The official said the EU adhered to a general policy of opposing boycotts, except in extreme situations such as Iran and Syria. Generally, the spokesman said, there has to be action at the level of the UN Security Council before the EU places boycotts on countries.

While an EU boycott of settlement products is not on the agenda, there is likely to be discussion about speeding up the process of labeling products from the settlements.

Even before Israel’s decision on settlement construction last Friday in response to the Palestinians’ successful UN bid, the EU held a meeting in Brussels last month to discuss the matter of labels, with representatives of Britain, Ireland, Denmark and some NGOs attending.

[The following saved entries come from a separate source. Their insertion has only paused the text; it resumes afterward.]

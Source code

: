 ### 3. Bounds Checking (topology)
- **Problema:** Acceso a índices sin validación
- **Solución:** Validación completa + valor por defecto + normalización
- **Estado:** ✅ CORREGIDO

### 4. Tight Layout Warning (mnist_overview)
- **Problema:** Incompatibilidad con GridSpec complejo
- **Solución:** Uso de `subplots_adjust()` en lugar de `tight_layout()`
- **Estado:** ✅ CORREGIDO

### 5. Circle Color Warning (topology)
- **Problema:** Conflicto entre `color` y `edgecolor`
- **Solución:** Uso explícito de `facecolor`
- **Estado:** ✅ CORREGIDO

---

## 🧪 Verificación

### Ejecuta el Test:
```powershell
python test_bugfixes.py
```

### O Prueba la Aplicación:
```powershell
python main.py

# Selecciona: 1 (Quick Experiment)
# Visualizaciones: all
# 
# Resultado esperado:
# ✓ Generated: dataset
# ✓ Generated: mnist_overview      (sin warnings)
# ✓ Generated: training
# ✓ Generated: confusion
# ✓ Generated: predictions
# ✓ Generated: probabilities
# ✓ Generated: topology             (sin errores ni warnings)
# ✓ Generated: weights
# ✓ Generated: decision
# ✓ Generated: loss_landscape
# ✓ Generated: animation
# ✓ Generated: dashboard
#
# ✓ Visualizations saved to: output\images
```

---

The meeting was described afterward as a “reality check” for the NGOs, some of which had been hoping that the EU would take up the mantle of boycott and divestment from Israel – something the EU officials made clear was not in the works.

It also emerged from the meeting that the entire labeling issue at the EU level was extremely complex, crossing various ministerial jurisdictions and requiring different regulations for different types of product.

Rather than the EU taking any unified action on the matter, certain individual countries – such as Denmark – are likely to implement the measure on their own.

Since 2010, Britain has had an advisory for merchants to label products coming from the settlements, and the Tesco supermarket chain labels produce such as dates from Jordan Valley settlements as “Product of West Bank/Israeli settlement produce.” Agricultural products from Palestinian villages are labeled as “Product of West Bank/Palestinian produce.”